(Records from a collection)
╭──

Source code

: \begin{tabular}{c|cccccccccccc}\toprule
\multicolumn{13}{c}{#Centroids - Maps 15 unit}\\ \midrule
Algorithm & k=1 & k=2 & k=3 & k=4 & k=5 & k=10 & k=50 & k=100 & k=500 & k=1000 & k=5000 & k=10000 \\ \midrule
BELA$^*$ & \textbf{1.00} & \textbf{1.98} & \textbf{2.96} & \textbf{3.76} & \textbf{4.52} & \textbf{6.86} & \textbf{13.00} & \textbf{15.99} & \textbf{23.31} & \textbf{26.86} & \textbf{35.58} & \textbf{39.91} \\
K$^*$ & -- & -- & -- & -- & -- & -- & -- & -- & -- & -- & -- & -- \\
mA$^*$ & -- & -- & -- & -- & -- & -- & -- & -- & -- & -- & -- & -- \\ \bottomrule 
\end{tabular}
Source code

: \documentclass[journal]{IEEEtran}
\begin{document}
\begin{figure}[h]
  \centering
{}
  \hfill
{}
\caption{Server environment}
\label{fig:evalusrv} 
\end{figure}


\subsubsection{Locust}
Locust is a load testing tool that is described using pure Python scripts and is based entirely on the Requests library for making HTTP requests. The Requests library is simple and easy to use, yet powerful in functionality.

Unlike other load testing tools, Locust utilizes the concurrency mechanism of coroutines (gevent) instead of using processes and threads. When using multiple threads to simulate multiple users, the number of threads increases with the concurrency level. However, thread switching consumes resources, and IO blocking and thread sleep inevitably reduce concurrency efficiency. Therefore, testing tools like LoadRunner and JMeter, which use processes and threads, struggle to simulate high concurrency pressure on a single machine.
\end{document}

╰──

**WHAT NEEDS TO BE DONE:** Retype the data in full, exactly.

**WRITTEN SOLUTION:**
Source code

: \begin{tabular}{c|cccccccccccc}\toprule
\multicolumn{13}{c}{#Centroids - Maps 15 unit}\\ \midrule
Algorithm & k=1 & k=2 & k=3 & k=4 & k=5 & k=10 & k=50 & k=100 & k=500 & k=1000 & k=5000 & k=10000 \\ \midrule
BELA$^*$ & \textbf{1.00} & \textbf{1.98} & \textbf{2.96} & \textbf{3.76} & \textbf{4.52} & \textbf{6.86} & \textbf{13.00} & \textbf{15.99} & \textbf{23.31} & \textbf{26.86} & \textbf{35.58} & \textbf{39.91} \\
K$^*$ & -- & -- & -- & -- & -- & -- & -- & -- & -- & -- & -- & -- \\
mA$^*$ & -- & -- & -- & -- & -- & -- & -- & -- & -- & -- & -- & -- \\ \bottomrule 
\end{tabular}
Source code

: \documentclass[journal]{IEEEtran}
\begin{document}
\begin{figure}[h]
  \centering
{}
  \hfill
{}
\caption{Server environment}
\label{fig:evalusrv} 
\end{figure}


\subsubsection{Locust}
Locust is a load testing tool that is described using pure Python scripts and is based entirely on the Requests library for making HTTP requests. The Requests library is simple and easy to use, yet powerful in functionality.

Unlike other load testing tools, Locust utilizes the concurrency mechanism of coroutines (gevent) instead of using processes and threads. When using multiple threads to simulate multiple users, the number of threads increases with the concurrency level. However, thread switching consumes resources, and IO blocking and thread sleep inevitably reduce concurrency efficiency. Therefore, testing tools like LoadRunner and JMeter, which use processes and threads, struggle to simulate high concurrency pressure on a single machine.
\end{document}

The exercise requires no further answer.